UPDATE IV: Russ Feingold, on the Senate floor today, arguing against telecom amnesty and making some basic points, ones distorted deliberately by the WSJ Editors:
Feingold added:
The abuses that took place [prior to FISA] are well documented and quite shocking. With the willing cooperation of the telephone companies, the FBI conducted surveillance of peaceful anti-war protesters, journalists, steel company executives, and even Martin Luther King Jr., an American hero whose life we recently celebrated.Congress decided to take action. Based on the history of, and potential for, government abuses, Congress decided that it was not appropriate for telephone companies to simply assume that any government request for assistance to conduct electronic surveillance was legal. Let me repeat that: a primary purpose of FISA was to make clear, once and for all, that the telephone companies should not blindly cooperate with government requests for assistance.

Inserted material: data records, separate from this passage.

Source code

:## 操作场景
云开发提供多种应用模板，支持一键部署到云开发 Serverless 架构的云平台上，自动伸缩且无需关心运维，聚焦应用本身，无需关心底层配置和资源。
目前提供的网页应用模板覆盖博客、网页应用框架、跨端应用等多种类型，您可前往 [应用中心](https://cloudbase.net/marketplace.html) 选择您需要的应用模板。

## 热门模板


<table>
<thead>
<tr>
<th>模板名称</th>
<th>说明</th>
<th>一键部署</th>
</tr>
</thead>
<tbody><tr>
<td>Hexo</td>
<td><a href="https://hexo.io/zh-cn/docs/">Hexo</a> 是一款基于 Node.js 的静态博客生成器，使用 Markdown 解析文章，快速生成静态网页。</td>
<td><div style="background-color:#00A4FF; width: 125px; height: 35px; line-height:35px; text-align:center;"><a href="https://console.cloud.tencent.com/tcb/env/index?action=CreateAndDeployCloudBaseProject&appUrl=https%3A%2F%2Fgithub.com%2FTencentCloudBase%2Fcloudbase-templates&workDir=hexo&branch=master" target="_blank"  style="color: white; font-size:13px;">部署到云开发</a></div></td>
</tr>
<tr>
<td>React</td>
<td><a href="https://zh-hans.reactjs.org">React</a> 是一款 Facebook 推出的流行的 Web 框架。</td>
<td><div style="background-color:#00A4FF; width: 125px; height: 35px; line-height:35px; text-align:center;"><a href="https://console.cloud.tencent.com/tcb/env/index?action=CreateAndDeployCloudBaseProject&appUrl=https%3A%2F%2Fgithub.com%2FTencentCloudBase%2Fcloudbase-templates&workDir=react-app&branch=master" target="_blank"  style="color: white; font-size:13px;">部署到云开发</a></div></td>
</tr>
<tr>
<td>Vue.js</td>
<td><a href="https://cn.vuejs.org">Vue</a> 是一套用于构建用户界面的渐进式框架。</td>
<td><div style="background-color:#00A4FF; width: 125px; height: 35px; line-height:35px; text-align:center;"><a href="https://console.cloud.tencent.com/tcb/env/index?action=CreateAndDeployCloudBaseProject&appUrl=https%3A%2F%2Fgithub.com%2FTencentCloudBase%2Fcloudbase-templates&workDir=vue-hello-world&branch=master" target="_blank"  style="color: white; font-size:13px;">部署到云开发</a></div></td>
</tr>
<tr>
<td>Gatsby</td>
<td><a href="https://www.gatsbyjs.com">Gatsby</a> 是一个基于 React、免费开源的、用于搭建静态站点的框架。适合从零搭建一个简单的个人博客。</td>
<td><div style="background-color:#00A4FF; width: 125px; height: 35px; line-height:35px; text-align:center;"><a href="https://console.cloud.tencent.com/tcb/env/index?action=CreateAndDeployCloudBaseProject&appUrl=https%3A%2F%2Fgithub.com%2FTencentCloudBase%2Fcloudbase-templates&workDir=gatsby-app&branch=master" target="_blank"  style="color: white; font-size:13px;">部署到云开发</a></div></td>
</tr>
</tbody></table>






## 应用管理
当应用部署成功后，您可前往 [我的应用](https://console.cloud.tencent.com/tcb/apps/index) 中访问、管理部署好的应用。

As Feingold explained, FISA was written with the cooperation of AT&T to ensure they had the clarity they needed -- if they received written certification of legality from the AG, then they were required to cooperate with surveillance requests, but if they did not receive such certification, then the requests were by definition illegal and they were prohibited from doing so. The law already provides all the protections telecoms need and wanted for legal surveillance on Americans. This was the law they deliberately broke when they allowed the Bush administration to spy on Americans without warrants.